Python, perplexity about "is" operator on integers [duplicate]

Why does the following behave unexpectedly in Python?
>>> a = 256
>>> b = 256
>>> a is b
True # This is an expected result
>>> a = 257
>>> b = 257
>>> a is b
False # What happened here? Why is this False?
>>> 257 is 257
True # Yet the literal numbers compare properly
I am using Python 2.5.2. Trying some different versions of Python, it appears that Python 2.3.3 shows the above behaviour between 99 and 100.
Based on the above, I can hypothesize that Python is internally implemented such that "small" integers are stored in a different way than larger integers and the is operator can tell the difference. Why the leaky abstraction? What is a better way of comparing two arbitrary objects to see whether they are the same when I don't know in advance whether they are numbers or not?

Take a look at this:
>>> a = 256
>>> b = 256
>>> id(a) == id(b)
True
>>> a = 257
>>> b = 257
>>> id(a) == id(b)
False
Here's what I found in the documentation for "Plain Integer Objects":
The current implementation keeps an array of integer objects for all integers between -5 and 256. When you create an int in that range you actually just get back a reference to the existing object.
So, integers 256 are identical, but 257 are not. This is a CPython implementation detail, and not guaranteed for other Python implementations.

Python's “is” operator behaves unexpectedly with integers?
In summary - let me emphasize: Do not use is to compare integers.
This isn't behavior you should have any expectations about.
Instead, use == and != to compare for equality and inequality, respectively. For example:
>>> a = 1000
>>> a == 1000 # Test integers like this,
True
>>> a != 5000 # or this!
True
>>> a is 1000 # Don't do this! - Don't use `is` to test integers!!
False
Explanation
To know this, you need to know the following.
First, what does is do? It is a comparison operator. From the documentation:
The operators is and is not test for object identity: x is y is true
if and only if x and y are the same object. x is not y yields the
inverse truth value.
And so the following are equivalent.
>>> a is b
>>> id(a) == id(b)
From the documentation:
id
Return the “identity” of an object. This is an integer (or long
integer) which is guaranteed to be unique and constant for this object
during its lifetime.

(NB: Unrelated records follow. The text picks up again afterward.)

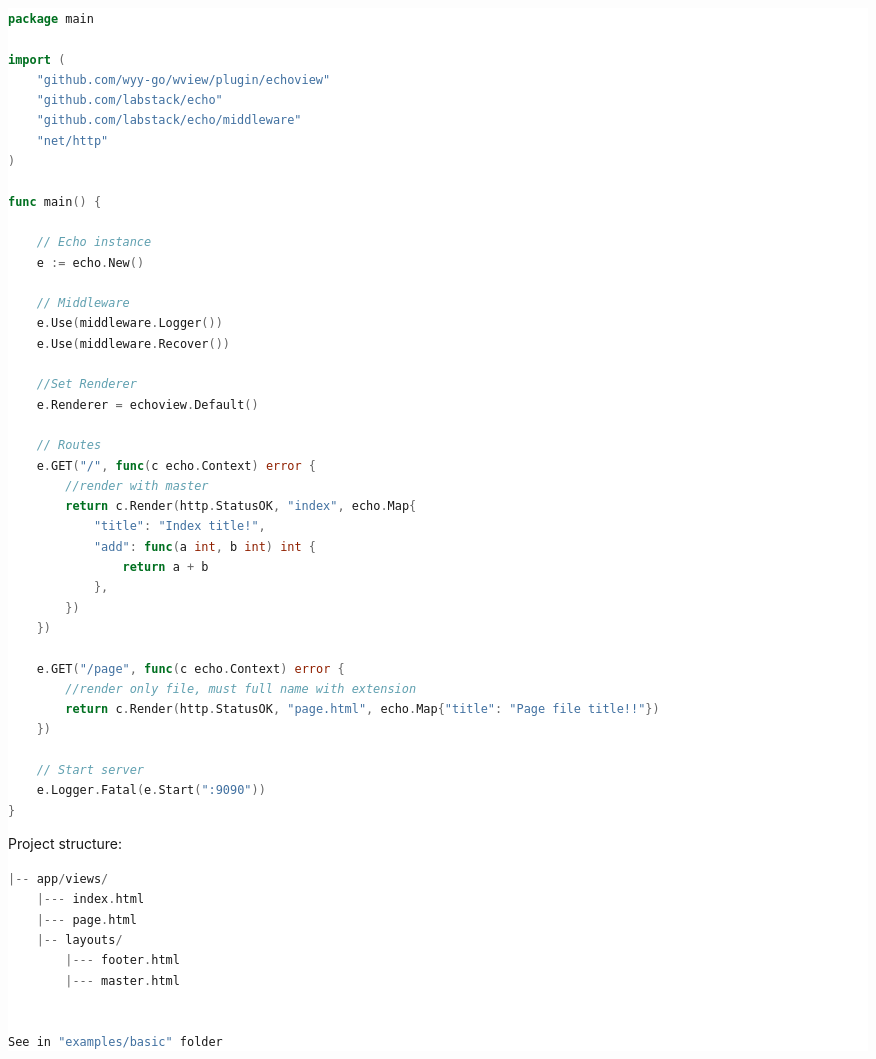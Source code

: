 
```go
package main

import (
	"github.com/wyy-go/wview/plugin/echoview"
	"github.com/labstack/echo"
	"github.com/labstack/echo/middleware"
	"net/http"
)

func main() {

	// Echo instance
	e := echo.New()

	// Middleware
	e.Use(middleware.Logger())
	e.Use(middleware.Recover())

	//Set Renderer
	e.Renderer = echoview.Default()

	// Routes
	e.GET("/", func(c echo.Context) error {
		//render with master
		return c.Render(http.StatusOK, "index", echo.Map{
			"title": "Index title!",
			"add": func(a int, b int) int {
				return a + b
			},
		})
	})

	e.GET("/page", func(c echo.Context) error {
		//render only file, must full name with extension
		return c.Render(http.StatusOK, "page.html", echo.Map{"title": "Page file title!!"})
	})

	// Start server
	e.Logger.Fatal(e.Start(":9090"))
}

```

Project structure:

```go
|-- app/views/
    |--- index.html          
    |--- page.html
    |-- layouts/
        |--- footer.html
        |--- master.html
    

See in "examples/basic" folder
```
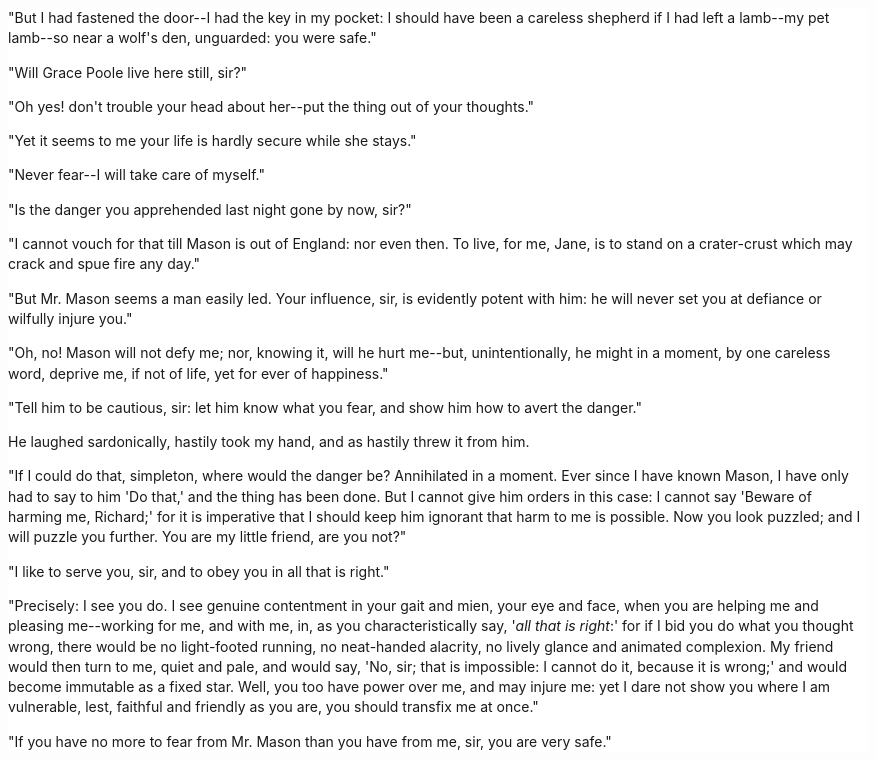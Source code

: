 "But I had fastened the door--I had the key in my pocket: I should have
been a careless shepherd if I had left a lamb--my pet lamb--so near a
wolf's den, unguarded: you were safe."

"Will Grace Poole live here still, sir?"

"Oh yes! don't trouble your head about her--put the thing out of your
thoughts."

"Yet it seems to me your life is hardly secure while she stays."

"Never fear--I will take care of myself."

"Is the danger you apprehended last night gone by now, sir?"

"I cannot vouch for that till Mason is out of England: nor even then.  To
live, for me, Jane, is to stand on a crater-crust which may crack and
spue fire any day."

"But Mr. Mason seems a man easily led.  Your influence, sir, is evidently
potent with him: he will never set you at defiance or wilfully injure
you."

"Oh, no!  Mason will not defy me; nor, knowing it, will he hurt me--but,
unintentionally, he might in a moment, by one careless word, deprive me,
if not of life, yet for ever of happiness."

"Tell him to be cautious, sir: let him know what you fear, and show him
how to avert the danger."

He laughed sardonically, hastily took my hand, and as hastily threw it
from him.

"If I could do that, simpleton, where would the danger be?  Annihilated
in a moment.  Ever since I have known Mason, I have only had to say to
him 'Do that,' and the thing has been done.  But I cannot give him orders
in this case: I cannot say 'Beware of harming me, Richard;' for it is
imperative that I should keep him ignorant that harm to me is possible.
Now you look puzzled; and I will puzzle you further.  You are my little
friend, are you not?"

"I like to serve you, sir, and to obey you in all that is right."

"Precisely: I see you do.  I see genuine contentment in your gait and
mien, your eye and face, when you are helping me and pleasing me--working
for me, and with me, in, as you characteristically say, '_all that is
right_:' for if I bid you do what you thought wrong, there would be no
light-footed running, no neat-handed alacrity, no lively glance and
animated complexion.  My friend would then turn to me, quiet and pale,
and would say, 'No, sir; that is impossible: I cannot do it, because it
is wrong;' and would become immutable as a fixed star.  Well, you too
have power over me, and may injure me: yet I dare not show you where I am
vulnerable, lest, faithful and friendly as you are, you should transfix
me at once."

"If you have no more to fear from Mr. Mason than you have from me, sir,
you are very safe."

Two objects with non-overlapping lifetimes may
have the same id() value.
Note that the fact that the id of an object in CPython (the reference implementation of Python) is the location in memory is an implementation detail. Other implementations of Python (such as Jython or IronPython) could easily have a different implementation for id.
So what is the use-case for is? PEP8 describes:
Comparisons to singletons like None should always be done with is or
is not, never the equality operators.
The Question
You ask, and state, the following question (with code):
Why does the following behave unexpectedly in Python?
>>> a = 256
>>> b = 256
>>> a is b
True # This is an expected result
It is not an expected result. Why is it expected? It only means that the integers valued at 256 referenced by both a and b are the same instance of integer. Integers are immutable in Python, thus they cannot change. This should have no impact on any code. It should not be expected. It is merely an implementation detail.
But perhaps we should be glad that there is not a new separate instance in memory every time we state a value equals 256.
>>> a = 257
>>> b = 257
>>> a is b
False # What happened here? Why is this False?
Looks like we now have two separate instances of integers with the value of 257 in memory. Since integers are immutable, this wastes memory. Let's hope we're not wasting a lot of it. We're probably not. But this behavior is not guaranteed.
>>> 257 is 257
True # Yet the literal numbers compare properly
Well, this looks like your particular implementation of Python is trying to be smart and not creating redundantly valued integers in memory unless it has to. You seem to indicate you are using the referent implementation of Python, which is CPython. Good for CPython.
It might be even better if CPython could do this globally, if it could do so cheaply (as there would a cost in the lookup), perhaps another implementation might.
But as for impact on code, you should not care if an integer is a particular instance of an integer. You should only care what the value of that instance is, and you would use the normal comparison operators for that, i.e. ==.
What is does
is checks that the id of two objects are the same. In CPython, the id is the location in memory, but it could be some other uniquely identifying number in another implementation. To restate this with code:
>>> a is b
is the same as
>>> id(a) == id(b)
Why would we want to use is then?
This can be a very fast check relative to say, checking if two very long strings are equal in value. But since it applies to the uniqueness of the object, we thus have limited use-cases for it. In fact, we mostly want to use it to check for None, which is a singleton (a sole instance existing in one place in memory). We might create other singletons if there is potential to conflate them, which we might check with is, but these are relatively rare. Here's an example (will work in Python 2 and 3) e.g.
SENTINEL_SINGLETON = object() # this will only be created one time.
def foo(keyword_argument=None):
if keyword_argument is None:
print('no argument given to foo')
bar()
bar(keyword_argument)
bar('baz')
def bar(keyword_argument=SENTINEL_SINGLETON):
# SENTINEL_SINGLETON tells us if we were not passed anything
# as None is a legitimate potential argument we could get.
if keyword_argument is SENTINEL_SINGLETON:
print('no argument given to bar')
else:
print('argument to bar: {0}'.format(keyword_argument))
foo()
Which prints:
no argument given to foo
no argument given to bar
argument to bar: None
argument to bar: baz
And so we see, with is and a sentinel, we are able to differentiate between when bar is called with no arguments and when it is called with None. These are the primary use-cases for is - do not use it to test for equality of integers, strings, tuples, or other things like these.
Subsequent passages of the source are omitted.